Saturday, January 15, 2011

Chapter 3


Chapter 3


            It was easier for Jack to work hard and fast when he was doing it ironically. He loved this Queen Mary project. It was he who, months earlier, had persuaded Paul to let him and his brothers take over this peculiar tangent to the book business. Now, in the final week leading up to setting sail, he could hardly sleeps night for the excitement. He loved that here, at the swanky auction house, among experts in various esoteric fields, he was turning water into wine. And he loved that he could do in right under their very eyes. Here he was, dressed like a book dealer, acting like a book dealer, for all anyone knew, trying to be a book dealer. While all the while, he was just measuring shelves and buying books by the foot. He went through the motions – consulting his printout of auction lots, pulling books from the shelves and flipping to the title pages, ostensibly looking for autographs and indications of edition. It was the same things everyone else was doing, except Jack was making sure that those indicators of value and scarcity were absent from the books on his most-wanted list.

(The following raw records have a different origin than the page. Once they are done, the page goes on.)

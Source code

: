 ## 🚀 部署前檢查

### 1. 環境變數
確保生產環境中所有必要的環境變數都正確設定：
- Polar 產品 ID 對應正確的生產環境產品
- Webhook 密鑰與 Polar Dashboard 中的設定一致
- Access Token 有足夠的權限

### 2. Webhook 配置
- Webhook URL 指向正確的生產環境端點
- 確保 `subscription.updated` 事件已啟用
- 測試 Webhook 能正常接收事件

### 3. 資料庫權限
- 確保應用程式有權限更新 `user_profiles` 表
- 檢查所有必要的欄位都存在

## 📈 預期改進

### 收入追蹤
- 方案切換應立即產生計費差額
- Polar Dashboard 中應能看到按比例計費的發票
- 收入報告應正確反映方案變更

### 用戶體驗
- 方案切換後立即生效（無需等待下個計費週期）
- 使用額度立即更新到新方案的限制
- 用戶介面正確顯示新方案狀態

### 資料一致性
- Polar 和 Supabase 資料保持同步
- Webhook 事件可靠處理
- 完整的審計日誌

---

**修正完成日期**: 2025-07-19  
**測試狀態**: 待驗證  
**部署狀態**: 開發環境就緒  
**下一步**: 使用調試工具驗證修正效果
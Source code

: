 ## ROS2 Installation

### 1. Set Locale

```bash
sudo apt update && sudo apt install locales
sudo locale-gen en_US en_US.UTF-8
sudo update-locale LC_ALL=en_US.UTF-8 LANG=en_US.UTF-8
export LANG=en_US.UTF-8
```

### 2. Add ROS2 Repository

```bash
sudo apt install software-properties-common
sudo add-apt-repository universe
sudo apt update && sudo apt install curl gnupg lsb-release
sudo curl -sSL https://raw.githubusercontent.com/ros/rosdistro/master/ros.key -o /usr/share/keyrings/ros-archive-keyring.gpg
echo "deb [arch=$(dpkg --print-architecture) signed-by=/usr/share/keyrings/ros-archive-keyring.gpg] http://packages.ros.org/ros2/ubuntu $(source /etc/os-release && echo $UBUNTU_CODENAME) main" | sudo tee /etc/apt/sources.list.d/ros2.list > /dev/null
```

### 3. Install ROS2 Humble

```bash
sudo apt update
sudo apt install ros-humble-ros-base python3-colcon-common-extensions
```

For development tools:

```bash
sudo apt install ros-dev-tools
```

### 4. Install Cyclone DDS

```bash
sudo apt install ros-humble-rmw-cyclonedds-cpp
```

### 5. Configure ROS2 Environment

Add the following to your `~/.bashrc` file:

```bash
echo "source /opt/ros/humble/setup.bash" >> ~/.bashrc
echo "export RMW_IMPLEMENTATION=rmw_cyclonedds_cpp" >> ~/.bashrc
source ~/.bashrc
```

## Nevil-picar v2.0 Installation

This was the third time Riverby had been tapped to update the library on the Queen Mary. The ocean liner made much of its library in its advertising literature, but when his uncle had been on board a decade ago, he came home unimpressed. He had contacted the company and offered his services – to keep the library fresh and current, in exchange for a state room on board from time to time – and a relationship had begun.
It was vacation reading. The literary equivalent of an all you can eat buffet, which the ship also provided. Books for people to lay open on their chests while they napped pool-side or to set on their bedside tables like hard covered teddy bears for grownups with dispensable income. Or yes, perhaps ever to read and then inadvertently to steal when they disembarked. Two thousand dollars for a week crossing the Atlantic, they must figure, what’s one little paperback book? You’re supposed to take the soaps and the towels, right? So why not a book? That’s why they put the gaudy QM2 stickers on them so prominently.

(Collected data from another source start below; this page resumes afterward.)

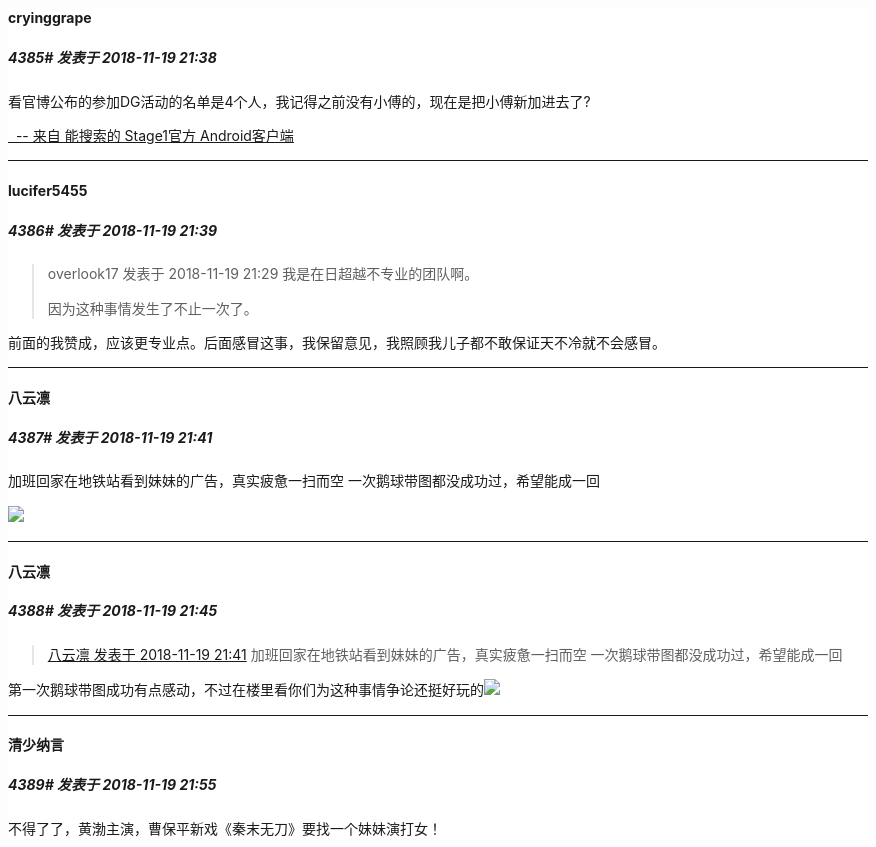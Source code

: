 ####  cryinggrape  
##### 4385#       发表于 2018-11-19 21:38


看官博公布的参加DG活动的名单是4个人，我记得之前没有小傅的，现在是把小傅新加进去了?

[  -- 来自 能搜索的 Stage1官方 Android客户端](https://www.coolapk.com/apk/140634)


-----

####  lucifer5455  
##### 4386#       发表于 2018-11-19 21:39


<blockquote>overlook17 发表于 2018-11-19 21:29
我是在日超越不专业的团队啊。

因为这种事情发生了不止一次了。

</blockquote>
前面的我赞成，应该更专业点。后面感冒这事，我保留意见，我照顾我儿子都不敢保证天不冷就不会感冒。


-----

####  八云凛  
##### 4387#       发表于 2018-11-19 21:41


加班回家在地铁站看到妹妹的广告，真实疲惫一扫而空
一次鹅球带图都没成功过，希望能成一回

<img src="https://i.loli.net/2018/11/19/5bf2bd24c19bf.jpg" referrerpolicy="no-referrer">


-----

####  八云凛  
##### 4388#       发表于 2018-11-19 21:45


<blockquote><a href="httphttps://bbs.saraba1st.com/2b/forum.php?mod=redirect&amp;goto=findpost&amp;pid=41652180&amp;ptid=1753169" target="_blank">八云凛 发表于 2018-11-19 21:41</a>
加班回家在地铁站看到妹妹的广告，真实疲惫一扫而空
一次鹅球带图都没成功过，希望能成一回</blockquote>
第一次鹅球带图成功有点感动，不过在楼里看你们为这种事情争论还挺好玩的<img src="https://static.saraba1st.com/image/smiley/face2017/067.png" referrerpolicy="no-referrer">


-----

####  清少纳言  
##### 4389#       发表于 2018-11-19 21:55


不得了了，黄渤主演，曹保平新戏《秦末无刀》要找一个妹妹演打女！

But this past winter, for some reason, the boys had had the hardest time finding the right sort of books. Their usual sources, library sales, auctions, flea markets, had all been inexplicably barren. With the deadline just days away, they had only 45 boxes of books. They needed at least twice that many. In the 27 auction lots in this sale that were glossy hardcovers or appropriate paperbacks, Jack saw the answer to their worries.
As he looked over the books, he also saw that no one else in the room was paying any attention to this part of the collection. The couple with the spiral notebooks were still talking in not-quite-hushed tones about their discoveries. There was a large pear shaped man with bowl-cut hair looking furiously through the art books. He clutched his canvas tote bag under his arm as he worked, as though it were full of secrets that he was afraid would spill out if he set it down. He was wearing a ribbed black sweater and dark blue pants that were wrinkled in all the places that bent and disconcerting threadbare in all the places that rubbed or stretched during the bending. Jack knew him as The Fat Man, from Paul’s stories of auctions past. He was an art book specialist and a very conservative bidder. He only bid on things that he knew he could sell quickly. He put one book back on the shelf and pulled out the next. He flipped through the pages without looking at them, then took out the next book and repeated the operation.

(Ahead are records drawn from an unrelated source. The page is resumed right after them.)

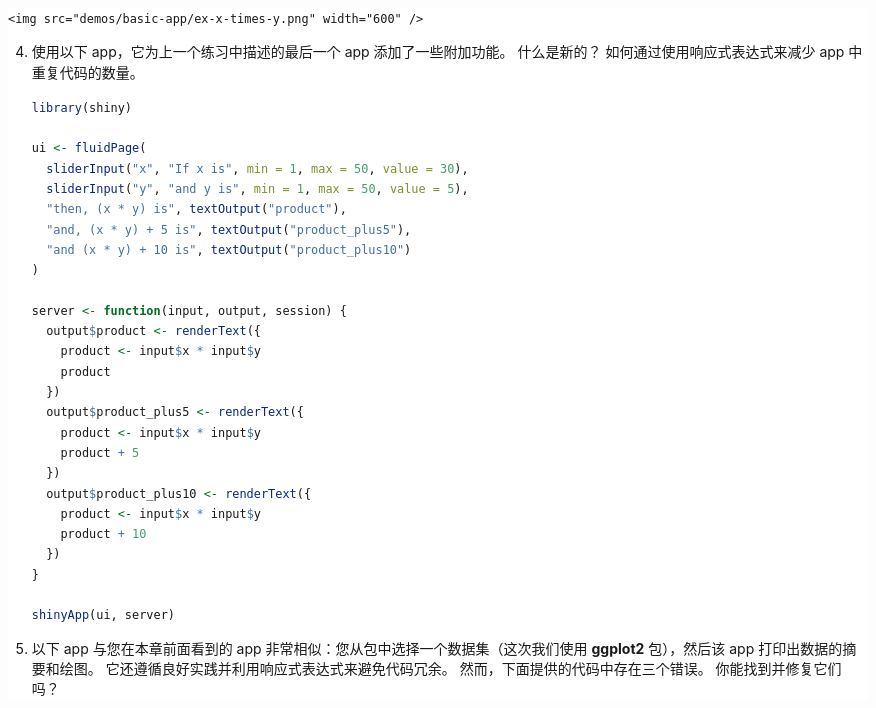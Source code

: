     <img src="demos/basic-app/ex-x-times-y.png" width="600" />

4.  使用以下 app，它为上一个练习中描述的最后一个 app 添加了一些附加功能。
    什么是新的？
    如何通过使用响应式表达式来减少 app 中重复代码的数量。

    
    ```r
    library(shiny)
    
    ui <- fluidPage(
      sliderInput("x", "If x is", min = 1, max = 50, value = 30),
      sliderInput("y", "and y is", min = 1, max = 50, value = 5),
      "then, (x * y) is", textOutput("product"),
      "and, (x * y) + 5 is", textOutput("product_plus5"),
      "and (x * y) + 10 is", textOutput("product_plus10")
    )
    
    server <- function(input, output, session) {
      output$product <- renderText({ 
        product <- input$x * input$y
        product
      })
      output$product_plus5 <- renderText({ 
        product <- input$x * input$y
        product + 5
      })
      output$product_plus10 <- renderText({ 
        product <- input$x * input$y
        product + 10
      })
    }
    
    shinyApp(ui, server)
    ```

5.  以下 app 与您在本章前面看到的 app 非常相似：您从包中选择一个数据集（这次我们使用 **ggplot2** 包），然后该 app 打印出数据的摘要和绘图。
    它还遵循良好实践并利用响应式表达式来避免代码冗余。
    然而，下面提供的代码中存在三个错误。
    你能找到并修复它们吗？

    
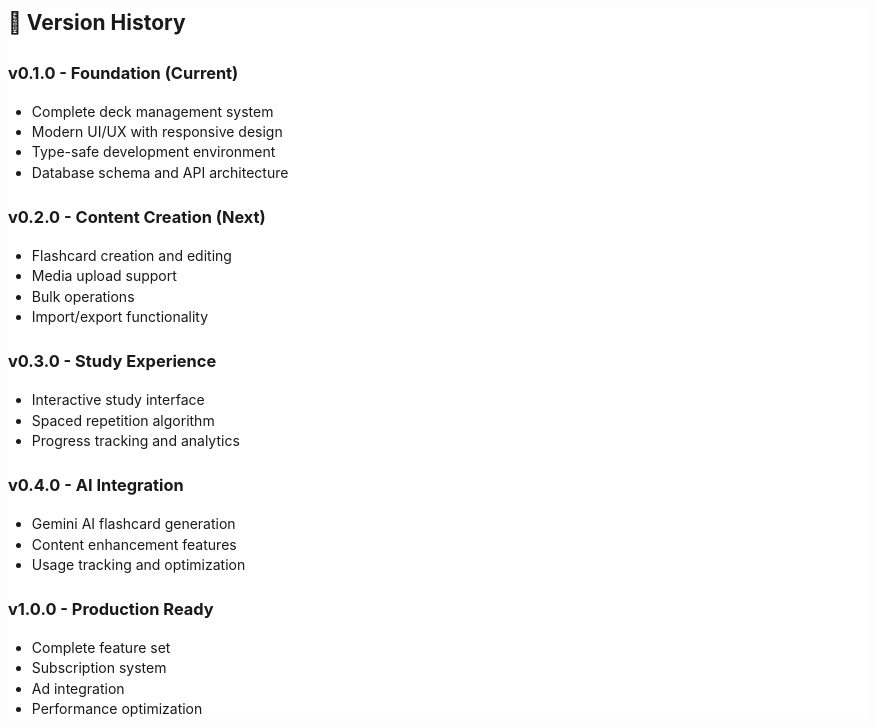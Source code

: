 ## 🔄 **Version History**

### **v0.1.0 - Foundation (Current)**
- Complete deck management system
- Modern UI/UX with responsive design
- Type-safe development environment
- Database schema and API architecture

### **v0.2.0 - Content Creation (Next)**
- Flashcard creation and editing
- Media upload support
- Bulk operations
- Import/export functionality

### **v0.3.0 - Study Experience**
- Interactive study interface
- Spaced repetition algorithm
- Progress tracking and analytics

### **v0.4.0 - AI Integration**
- Gemini AI flashcard generation
- Content enhancement features
- Usage tracking and optimization

### **v1.0.0 - Production Ready**
- Complete feature set
- Subscription system
- Ad integration
- Performance optimization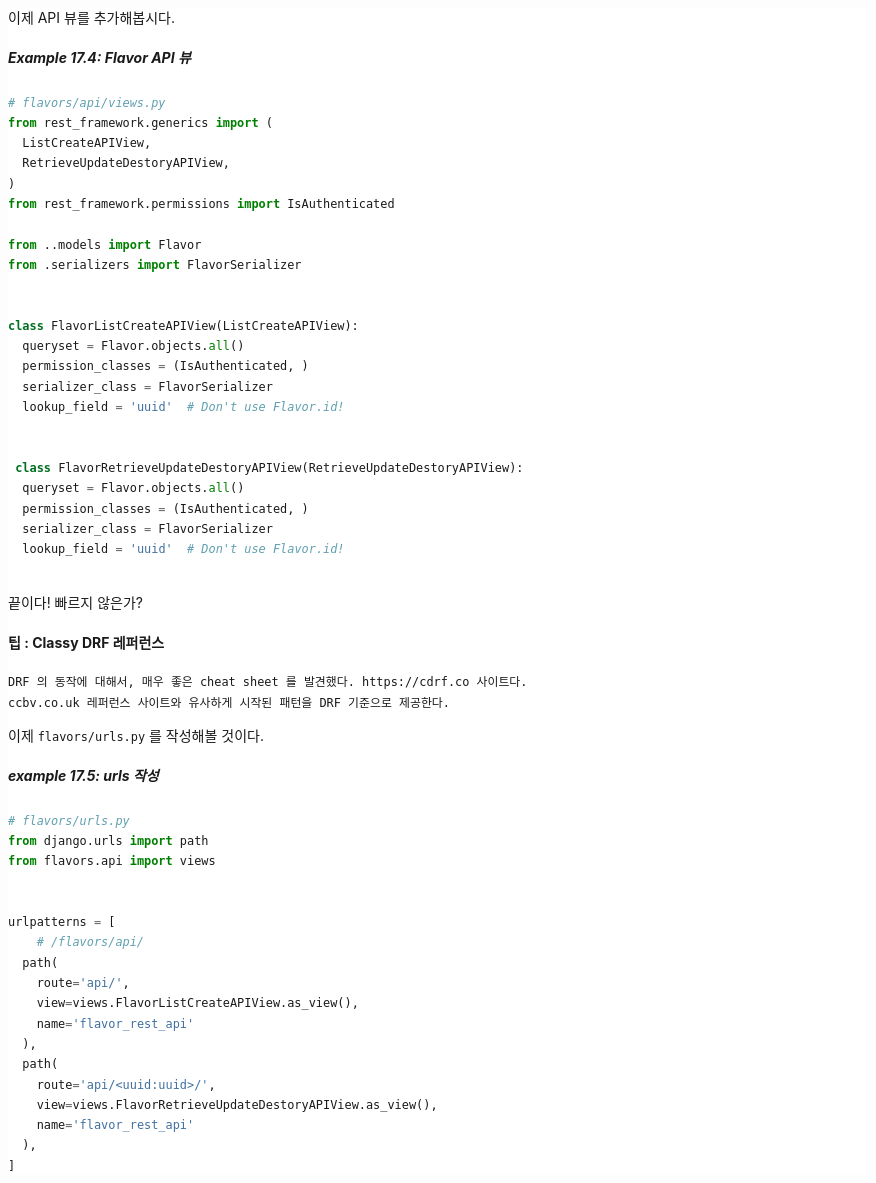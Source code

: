 

이제 API 뷰를 추가해봅시다.

##### Example 17.4: Flavor API 뷰

```python
# flavors/api/views.py
from rest_framework.generics import (
  ListCreateAPIView,
  RetrieveUpdateDestoryAPIView,
)
from rest_framework.permissions import IsAuthenticated

from ..models import Flavor
from .serializers import FlavorSerializer


class FlavorListCreateAPIView(ListCreateAPIView):
  queryset = Flavor.objects.all()
  permission_classes = (IsAuthenticated, )
  serializer_class = FlavorSerializer
  lookup_field = 'uuid'  # Don't use Flavor.id!
  
  
 class FlavorRetrieveUpdateDestoryAPIView(RetrieveUpdateDestoryAPIView):
  queryset = Flavor.objects.all()
  permission_classes = (IsAuthenticated, )
  serializer_class = FlavorSerializer
  lookup_field = 'uuid'  # Don't use Flavor.id!
 
```



끝이다! 빠르지 않은가?



#### 팁 : Classy DRF 레퍼런스

```
DRF 의 동작에 대해서, 매우 좋은 cheat sheet 를 발견했다. https://cdrf.co 사이트다.
ccbv.co.uk 레퍼런스 사이트와 유사하게 시작된 패턴을 DRF 기준으로 제공한다.
```



 이제 `flavors/urls.py` 를 작성해볼 것이다.

##### example 17.5: urls 작성

```python
# flavors/urls.py
from django.urls import path
from flavors.api import views


urlpatterns = [
	# /flavors/api/
  path(
    route='api/',
    view=views.FlavorListCreateAPIView.as_view(),
    name='flavor_rest_api'
  ),
  path(
    route='api/<uuid:uuid>/',
    view=views.FlavorRetrieveUpdateDestoryAPIView.as_view(),
    name='flavor_rest_api'
  ),
]
```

“Did you see a little monograph on Klimpt in here?” The Fat Man asked another browser standing near him. “I know it was here before. I saw it before. I think someone may have taken it.”
The other man, a thin, bald professorial type shook his head.
“That’s the thing about this arrangement,” continued The Fat Man, to no one in particular, as he pulled out the next book and rifled through it, “you leave all the books out like this and some things are going to walk away. It was a five hundred dollar monograph.”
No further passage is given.